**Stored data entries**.

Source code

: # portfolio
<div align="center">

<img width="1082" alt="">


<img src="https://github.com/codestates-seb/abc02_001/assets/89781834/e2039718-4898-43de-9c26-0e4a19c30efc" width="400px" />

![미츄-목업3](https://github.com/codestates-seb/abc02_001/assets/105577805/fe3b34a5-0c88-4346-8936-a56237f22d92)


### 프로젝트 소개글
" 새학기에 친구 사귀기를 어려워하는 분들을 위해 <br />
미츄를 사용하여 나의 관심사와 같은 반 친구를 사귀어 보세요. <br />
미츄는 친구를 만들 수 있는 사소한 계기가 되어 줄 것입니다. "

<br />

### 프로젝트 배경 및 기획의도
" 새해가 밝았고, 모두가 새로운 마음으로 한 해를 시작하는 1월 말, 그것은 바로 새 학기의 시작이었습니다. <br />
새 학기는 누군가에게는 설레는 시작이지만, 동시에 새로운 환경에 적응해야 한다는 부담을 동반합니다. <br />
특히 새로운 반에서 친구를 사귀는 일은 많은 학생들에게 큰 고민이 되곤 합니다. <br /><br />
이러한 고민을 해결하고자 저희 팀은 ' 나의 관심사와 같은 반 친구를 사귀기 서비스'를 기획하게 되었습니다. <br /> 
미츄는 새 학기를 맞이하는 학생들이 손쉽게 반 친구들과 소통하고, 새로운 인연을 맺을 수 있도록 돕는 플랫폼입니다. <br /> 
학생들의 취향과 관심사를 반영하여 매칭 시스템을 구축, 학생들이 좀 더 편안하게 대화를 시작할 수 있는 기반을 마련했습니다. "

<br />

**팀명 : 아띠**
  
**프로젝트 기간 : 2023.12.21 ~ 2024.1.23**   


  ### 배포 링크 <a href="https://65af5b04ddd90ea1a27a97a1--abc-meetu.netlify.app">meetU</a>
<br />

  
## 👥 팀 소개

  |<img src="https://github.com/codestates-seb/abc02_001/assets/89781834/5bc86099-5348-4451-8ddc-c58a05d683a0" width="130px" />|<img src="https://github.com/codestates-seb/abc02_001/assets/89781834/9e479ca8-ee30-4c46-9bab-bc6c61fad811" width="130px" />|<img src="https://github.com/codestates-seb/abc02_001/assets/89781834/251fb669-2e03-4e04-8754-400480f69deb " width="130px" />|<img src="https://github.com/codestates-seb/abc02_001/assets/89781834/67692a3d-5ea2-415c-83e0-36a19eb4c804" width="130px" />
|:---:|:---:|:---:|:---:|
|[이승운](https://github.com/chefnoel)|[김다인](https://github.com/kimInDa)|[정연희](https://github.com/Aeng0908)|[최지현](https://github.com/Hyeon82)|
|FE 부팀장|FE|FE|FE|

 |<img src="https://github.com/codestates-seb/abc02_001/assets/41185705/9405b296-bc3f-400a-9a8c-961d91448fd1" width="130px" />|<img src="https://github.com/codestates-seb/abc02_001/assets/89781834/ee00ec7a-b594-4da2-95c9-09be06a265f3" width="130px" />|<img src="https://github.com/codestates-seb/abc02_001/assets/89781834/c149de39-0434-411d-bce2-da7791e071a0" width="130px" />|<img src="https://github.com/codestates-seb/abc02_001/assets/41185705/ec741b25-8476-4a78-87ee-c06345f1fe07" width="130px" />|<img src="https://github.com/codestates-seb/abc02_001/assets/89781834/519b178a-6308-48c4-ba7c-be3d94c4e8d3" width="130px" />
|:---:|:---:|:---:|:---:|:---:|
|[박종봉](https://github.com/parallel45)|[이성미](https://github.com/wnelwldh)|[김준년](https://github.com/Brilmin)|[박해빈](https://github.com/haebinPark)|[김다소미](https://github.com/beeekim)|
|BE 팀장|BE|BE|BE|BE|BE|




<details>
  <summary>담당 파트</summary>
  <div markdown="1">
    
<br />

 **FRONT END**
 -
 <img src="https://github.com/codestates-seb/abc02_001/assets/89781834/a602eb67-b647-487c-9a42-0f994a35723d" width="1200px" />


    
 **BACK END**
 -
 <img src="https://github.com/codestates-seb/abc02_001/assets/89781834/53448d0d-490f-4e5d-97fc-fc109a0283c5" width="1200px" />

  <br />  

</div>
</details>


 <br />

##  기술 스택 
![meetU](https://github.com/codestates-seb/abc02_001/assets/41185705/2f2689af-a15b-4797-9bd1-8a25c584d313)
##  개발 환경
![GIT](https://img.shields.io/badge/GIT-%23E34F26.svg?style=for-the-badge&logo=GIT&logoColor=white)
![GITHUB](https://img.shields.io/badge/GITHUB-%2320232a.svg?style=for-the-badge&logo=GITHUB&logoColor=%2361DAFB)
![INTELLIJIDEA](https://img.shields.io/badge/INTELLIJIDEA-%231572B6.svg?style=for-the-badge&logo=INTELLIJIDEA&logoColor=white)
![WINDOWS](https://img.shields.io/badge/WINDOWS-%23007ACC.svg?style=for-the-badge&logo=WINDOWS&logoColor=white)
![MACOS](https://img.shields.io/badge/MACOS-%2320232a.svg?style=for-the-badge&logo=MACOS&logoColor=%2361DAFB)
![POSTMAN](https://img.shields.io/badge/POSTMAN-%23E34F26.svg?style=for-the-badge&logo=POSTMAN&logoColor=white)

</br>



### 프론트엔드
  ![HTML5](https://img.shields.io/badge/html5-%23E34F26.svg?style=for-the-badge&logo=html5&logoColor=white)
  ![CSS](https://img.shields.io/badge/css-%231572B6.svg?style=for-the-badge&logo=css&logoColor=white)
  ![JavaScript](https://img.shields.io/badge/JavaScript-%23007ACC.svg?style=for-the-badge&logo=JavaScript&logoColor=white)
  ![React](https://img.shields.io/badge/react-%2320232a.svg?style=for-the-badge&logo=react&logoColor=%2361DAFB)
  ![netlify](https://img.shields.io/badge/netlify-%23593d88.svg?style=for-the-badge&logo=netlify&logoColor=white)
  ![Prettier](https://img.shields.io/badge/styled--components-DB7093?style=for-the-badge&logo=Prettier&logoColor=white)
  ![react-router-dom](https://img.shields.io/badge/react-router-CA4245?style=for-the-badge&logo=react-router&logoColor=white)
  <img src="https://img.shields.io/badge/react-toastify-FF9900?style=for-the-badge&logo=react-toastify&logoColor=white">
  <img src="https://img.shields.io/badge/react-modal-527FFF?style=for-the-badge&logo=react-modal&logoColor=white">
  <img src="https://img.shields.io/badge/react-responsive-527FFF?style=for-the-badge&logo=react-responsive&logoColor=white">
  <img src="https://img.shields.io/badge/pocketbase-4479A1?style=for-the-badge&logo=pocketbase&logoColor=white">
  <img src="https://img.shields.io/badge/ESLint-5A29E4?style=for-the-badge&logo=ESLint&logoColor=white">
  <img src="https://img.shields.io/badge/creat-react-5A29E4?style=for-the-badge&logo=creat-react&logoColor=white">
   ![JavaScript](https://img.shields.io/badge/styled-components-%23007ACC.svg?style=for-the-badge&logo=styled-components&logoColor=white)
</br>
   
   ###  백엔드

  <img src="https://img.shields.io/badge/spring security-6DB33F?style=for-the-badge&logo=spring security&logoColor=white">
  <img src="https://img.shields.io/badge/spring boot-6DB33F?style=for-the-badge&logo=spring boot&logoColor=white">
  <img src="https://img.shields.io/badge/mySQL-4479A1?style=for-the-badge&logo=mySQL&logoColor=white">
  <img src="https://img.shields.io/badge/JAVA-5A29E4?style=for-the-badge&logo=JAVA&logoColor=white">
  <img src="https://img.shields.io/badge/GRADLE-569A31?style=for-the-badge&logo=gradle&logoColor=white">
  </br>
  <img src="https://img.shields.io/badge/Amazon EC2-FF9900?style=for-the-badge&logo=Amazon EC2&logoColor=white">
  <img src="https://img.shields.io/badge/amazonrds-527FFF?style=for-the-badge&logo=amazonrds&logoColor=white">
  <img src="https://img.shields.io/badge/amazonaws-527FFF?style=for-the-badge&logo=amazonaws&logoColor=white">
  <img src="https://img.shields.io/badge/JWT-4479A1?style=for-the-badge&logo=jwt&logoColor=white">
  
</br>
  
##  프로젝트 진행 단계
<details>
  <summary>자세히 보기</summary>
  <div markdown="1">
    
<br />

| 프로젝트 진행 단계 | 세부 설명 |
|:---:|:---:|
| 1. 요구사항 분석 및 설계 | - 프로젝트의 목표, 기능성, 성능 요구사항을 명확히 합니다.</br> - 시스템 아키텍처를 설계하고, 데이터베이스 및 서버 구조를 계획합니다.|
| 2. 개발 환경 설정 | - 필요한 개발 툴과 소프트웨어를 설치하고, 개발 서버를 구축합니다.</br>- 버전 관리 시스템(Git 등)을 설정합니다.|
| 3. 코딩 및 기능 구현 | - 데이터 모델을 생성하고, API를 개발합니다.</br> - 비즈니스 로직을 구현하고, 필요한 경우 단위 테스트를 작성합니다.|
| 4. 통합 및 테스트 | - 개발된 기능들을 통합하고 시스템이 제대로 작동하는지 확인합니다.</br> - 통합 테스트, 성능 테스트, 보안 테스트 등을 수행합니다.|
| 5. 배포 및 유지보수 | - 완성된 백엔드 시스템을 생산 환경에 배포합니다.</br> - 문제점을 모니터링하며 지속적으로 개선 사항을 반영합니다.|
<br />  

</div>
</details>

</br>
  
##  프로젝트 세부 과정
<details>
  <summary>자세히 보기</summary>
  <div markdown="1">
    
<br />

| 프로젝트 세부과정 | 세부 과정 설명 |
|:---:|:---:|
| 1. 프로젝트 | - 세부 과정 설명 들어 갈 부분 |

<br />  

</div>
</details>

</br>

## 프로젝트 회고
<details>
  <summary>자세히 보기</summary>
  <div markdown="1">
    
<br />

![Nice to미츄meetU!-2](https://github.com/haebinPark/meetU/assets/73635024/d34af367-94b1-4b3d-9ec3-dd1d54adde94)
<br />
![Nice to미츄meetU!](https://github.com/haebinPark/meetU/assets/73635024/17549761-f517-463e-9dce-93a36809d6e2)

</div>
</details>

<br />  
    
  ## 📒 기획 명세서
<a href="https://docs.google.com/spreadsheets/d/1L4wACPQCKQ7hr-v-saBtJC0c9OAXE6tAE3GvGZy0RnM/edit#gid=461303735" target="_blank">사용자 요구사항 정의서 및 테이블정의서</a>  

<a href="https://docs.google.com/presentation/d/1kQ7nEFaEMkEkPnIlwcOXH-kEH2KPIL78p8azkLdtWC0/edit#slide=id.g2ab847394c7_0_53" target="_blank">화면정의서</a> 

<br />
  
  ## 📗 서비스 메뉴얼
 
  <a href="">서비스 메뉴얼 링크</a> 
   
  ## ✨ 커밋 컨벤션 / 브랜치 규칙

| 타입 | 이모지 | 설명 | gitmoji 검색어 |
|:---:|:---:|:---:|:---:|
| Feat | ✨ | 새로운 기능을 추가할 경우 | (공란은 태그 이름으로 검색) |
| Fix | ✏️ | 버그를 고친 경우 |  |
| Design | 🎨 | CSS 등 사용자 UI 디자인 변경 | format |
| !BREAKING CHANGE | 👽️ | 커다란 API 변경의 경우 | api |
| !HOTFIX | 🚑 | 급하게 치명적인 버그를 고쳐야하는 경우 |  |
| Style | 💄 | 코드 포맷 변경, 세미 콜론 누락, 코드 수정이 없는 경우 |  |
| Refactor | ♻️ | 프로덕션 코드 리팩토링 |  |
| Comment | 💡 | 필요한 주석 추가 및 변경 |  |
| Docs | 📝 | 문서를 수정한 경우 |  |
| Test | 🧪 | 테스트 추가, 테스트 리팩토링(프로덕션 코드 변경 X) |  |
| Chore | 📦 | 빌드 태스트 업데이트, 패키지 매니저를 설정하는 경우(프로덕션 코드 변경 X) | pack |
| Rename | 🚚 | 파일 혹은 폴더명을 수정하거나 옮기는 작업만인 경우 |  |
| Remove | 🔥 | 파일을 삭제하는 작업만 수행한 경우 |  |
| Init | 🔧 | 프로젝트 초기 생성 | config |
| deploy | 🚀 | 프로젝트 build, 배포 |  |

**TASK PROMPT**. Pick out every line above that holds the word "Nice" and copy it.

**ANSWER FOR THE TASK**.
![Nice to미츄meetU!-2](https://github.com/haebinPark/meetU/assets/73635024/d34af367-94b1-4b3d-9ec3-dd1d54adde94)
![Nice to미츄meetU!](https://github.com/haebinPark/meetU/assets/73635024/17549761-f517-463e-9dce-93a36809d6e2)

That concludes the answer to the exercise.